#### PROBLEM:
Within the entries below, output exactly the lines between the line containing "# My Todo App" and the line containing "## Contribution", inclusive, and omit any picture.

Top of STUDY MATERIAL

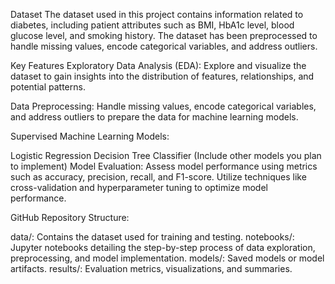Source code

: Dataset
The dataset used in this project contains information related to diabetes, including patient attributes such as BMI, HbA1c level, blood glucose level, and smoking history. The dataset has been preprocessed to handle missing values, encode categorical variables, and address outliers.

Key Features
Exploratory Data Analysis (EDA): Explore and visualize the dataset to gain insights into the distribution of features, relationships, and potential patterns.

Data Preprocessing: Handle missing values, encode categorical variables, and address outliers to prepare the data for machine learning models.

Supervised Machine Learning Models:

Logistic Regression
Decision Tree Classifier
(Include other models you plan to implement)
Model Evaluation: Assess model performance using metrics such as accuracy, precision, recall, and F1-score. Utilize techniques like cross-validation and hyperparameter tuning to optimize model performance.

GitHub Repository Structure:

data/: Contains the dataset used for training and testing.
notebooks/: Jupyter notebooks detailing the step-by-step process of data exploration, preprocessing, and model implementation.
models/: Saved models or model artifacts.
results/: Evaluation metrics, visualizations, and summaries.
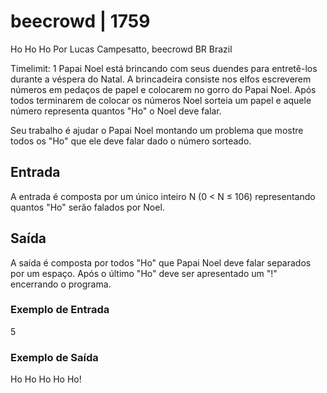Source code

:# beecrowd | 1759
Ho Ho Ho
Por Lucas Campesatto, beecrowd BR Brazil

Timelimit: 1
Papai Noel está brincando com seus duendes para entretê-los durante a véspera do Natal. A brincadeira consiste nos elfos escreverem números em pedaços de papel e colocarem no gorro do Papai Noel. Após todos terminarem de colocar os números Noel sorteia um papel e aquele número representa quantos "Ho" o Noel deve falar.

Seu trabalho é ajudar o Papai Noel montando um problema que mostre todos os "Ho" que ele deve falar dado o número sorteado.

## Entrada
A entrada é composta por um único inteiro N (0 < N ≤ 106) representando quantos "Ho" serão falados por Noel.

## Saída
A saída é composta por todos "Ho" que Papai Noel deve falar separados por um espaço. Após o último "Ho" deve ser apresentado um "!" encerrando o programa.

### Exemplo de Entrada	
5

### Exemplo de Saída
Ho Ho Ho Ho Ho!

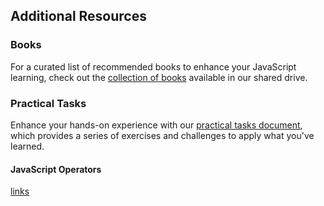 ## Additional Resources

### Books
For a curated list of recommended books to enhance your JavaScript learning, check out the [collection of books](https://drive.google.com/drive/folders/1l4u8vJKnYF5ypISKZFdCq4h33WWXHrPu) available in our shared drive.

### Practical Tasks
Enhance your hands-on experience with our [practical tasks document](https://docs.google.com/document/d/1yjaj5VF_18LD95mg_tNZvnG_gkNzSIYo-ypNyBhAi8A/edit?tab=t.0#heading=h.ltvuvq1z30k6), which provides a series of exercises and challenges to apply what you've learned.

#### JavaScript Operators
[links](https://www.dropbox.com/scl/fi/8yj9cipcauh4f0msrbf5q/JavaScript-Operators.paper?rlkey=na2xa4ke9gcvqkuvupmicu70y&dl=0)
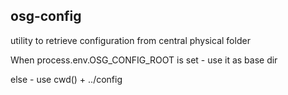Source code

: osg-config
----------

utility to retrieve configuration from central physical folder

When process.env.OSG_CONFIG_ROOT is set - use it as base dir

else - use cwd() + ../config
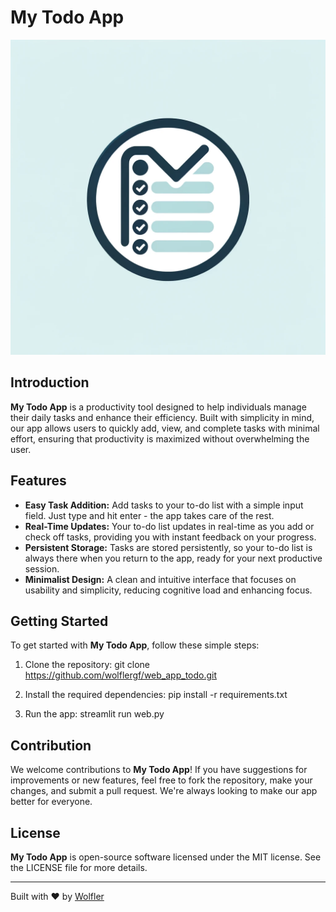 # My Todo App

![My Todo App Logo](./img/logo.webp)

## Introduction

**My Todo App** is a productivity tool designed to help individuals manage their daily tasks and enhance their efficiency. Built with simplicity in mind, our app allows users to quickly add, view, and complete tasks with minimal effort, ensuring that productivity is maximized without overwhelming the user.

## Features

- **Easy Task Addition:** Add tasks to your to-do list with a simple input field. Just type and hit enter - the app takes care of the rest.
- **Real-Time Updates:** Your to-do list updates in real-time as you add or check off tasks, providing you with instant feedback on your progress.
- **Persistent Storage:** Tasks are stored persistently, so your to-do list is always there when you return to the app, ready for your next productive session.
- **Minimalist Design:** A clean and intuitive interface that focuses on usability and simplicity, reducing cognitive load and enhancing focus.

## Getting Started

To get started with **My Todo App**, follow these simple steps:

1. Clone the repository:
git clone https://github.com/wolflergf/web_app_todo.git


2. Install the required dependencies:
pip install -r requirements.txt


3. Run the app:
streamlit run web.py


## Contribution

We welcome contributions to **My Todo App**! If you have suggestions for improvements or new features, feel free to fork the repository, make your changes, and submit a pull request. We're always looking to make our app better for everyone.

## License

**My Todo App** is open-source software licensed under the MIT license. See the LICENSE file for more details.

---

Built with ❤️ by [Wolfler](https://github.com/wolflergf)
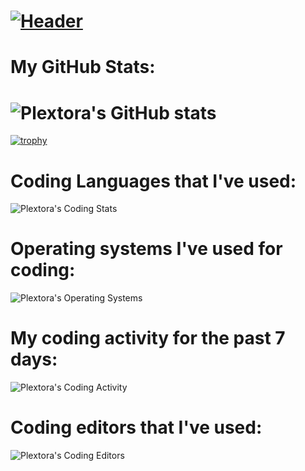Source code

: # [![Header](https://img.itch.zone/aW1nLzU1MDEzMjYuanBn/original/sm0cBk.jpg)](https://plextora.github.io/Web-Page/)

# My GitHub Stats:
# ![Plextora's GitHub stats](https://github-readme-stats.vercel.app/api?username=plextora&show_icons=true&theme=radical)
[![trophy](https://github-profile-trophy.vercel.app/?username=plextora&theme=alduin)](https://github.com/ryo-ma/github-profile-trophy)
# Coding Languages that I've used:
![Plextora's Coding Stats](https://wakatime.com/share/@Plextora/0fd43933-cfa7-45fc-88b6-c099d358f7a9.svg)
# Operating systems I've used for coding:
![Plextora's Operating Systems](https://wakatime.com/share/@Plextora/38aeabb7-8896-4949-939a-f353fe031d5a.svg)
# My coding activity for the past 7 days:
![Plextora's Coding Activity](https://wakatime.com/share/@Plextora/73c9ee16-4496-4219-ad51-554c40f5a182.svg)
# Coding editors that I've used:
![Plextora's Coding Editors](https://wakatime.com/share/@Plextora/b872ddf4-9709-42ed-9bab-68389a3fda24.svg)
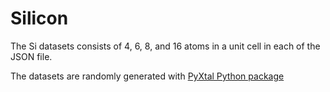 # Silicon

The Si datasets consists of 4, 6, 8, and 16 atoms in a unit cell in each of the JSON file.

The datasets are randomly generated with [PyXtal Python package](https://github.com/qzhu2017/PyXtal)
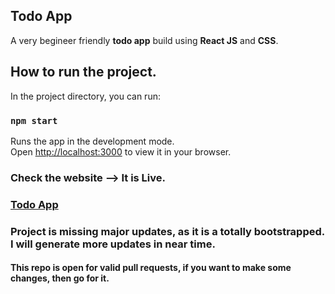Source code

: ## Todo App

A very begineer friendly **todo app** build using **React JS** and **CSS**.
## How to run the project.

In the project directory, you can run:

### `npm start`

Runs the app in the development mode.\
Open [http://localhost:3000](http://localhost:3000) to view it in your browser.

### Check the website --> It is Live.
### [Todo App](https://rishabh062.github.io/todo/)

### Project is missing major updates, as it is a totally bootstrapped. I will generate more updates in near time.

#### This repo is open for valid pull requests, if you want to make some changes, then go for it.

Bottom of STUDY MATERIAL

#### FINISHED EXERCISE:
 # My Todo App

![My Todo App Logo](./img/logo.webp)

## Introduction

**My Todo App** is a productivity tool designed to help individuals manage their daily tasks and enhance their efficiency. Built with simplicity in mind, our app allows users to quickly add, view, and complete tasks with minimal effort, ensuring that productivity is maximized without overwhelming the user.

## Features

- **Easy Task Addition:** Add tasks to your to-do list with a simple input field. Just type and hit enter - the app takes care of the rest.
- **Real-Time Updates:** Your to-do list updates in real-time as you add or check off tasks, providing you with instant feedback on your progress.
- **Persistent Storage:** Tasks are stored persistently, so your to-do list is always there when you return to the app, ready for your next productive session.
- **Minimalist Design:** A clean and intuitive interface that focuses on usability and simplicity, reducing cognitive load and enhancing focus.

## Getting Started

To get started with **My Todo App**, follow these simple steps:

1. Clone the repository:
git clone https://github.com/wolflergf/web_app_todo.git


2. Install the required dependencies:
pip install -r requirements.txt


3. Run the app:
streamlit run web.py


## Contribution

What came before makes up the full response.